I’m sure other office supplies will find their way into this box over time.

Anyway, this bit of cat advertising turned up recently and I snatched it, along with a cute little box that was made to sell spools of thread which now houses binder clips on my desk.

Pams-Pictorama.com collection.

Today we boast this proper Victorian Mrs. Kitty who is both sporting and advertising eye glasses – fine steel specs according to the back of the card. These were available with Blue and Bronzed Colored Frames…Filled and Sterling Silver Filled Noses. Strangely the actual advertising on the back was printed and with only a rough approximation of the cat outline and therefore words are cut off in places. However, we can also make out that you could have beautiful styles of lorgnettes in shell and (probably?) celluloid.

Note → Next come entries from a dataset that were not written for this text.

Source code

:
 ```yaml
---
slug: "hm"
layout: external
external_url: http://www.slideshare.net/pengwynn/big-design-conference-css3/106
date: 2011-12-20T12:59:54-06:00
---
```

Casually executed advertising copy on the back of the card.

She is wearing a locket in the fashion I opined on in a recent photo post, she models an out-sized hat in the style of the day, and of course she is bespectacled. (The photo locket post was the recent one which can be found here.)

As it happens, I was shopping for eyeglass frames yesterday so I pulled this card out of the pile from the recent haul. During quarantine the rimless frame glass I have worn for several years began to loosen, started sitting crooked on my face, and I began to fear that they would truly come a cropper while the world was closed down. I do have a spare pair, but they are behind one prescription – the lenses for my eyeglasses are very expensive and those frames aging, therefore right now these glasses and a pair of sunglasses are the only current ones I have. (Some of you might remember my sad tale of woe concerning losing these eyeglasses during a trip for work to California. It can be found here. You would think I would have learned my lesson!)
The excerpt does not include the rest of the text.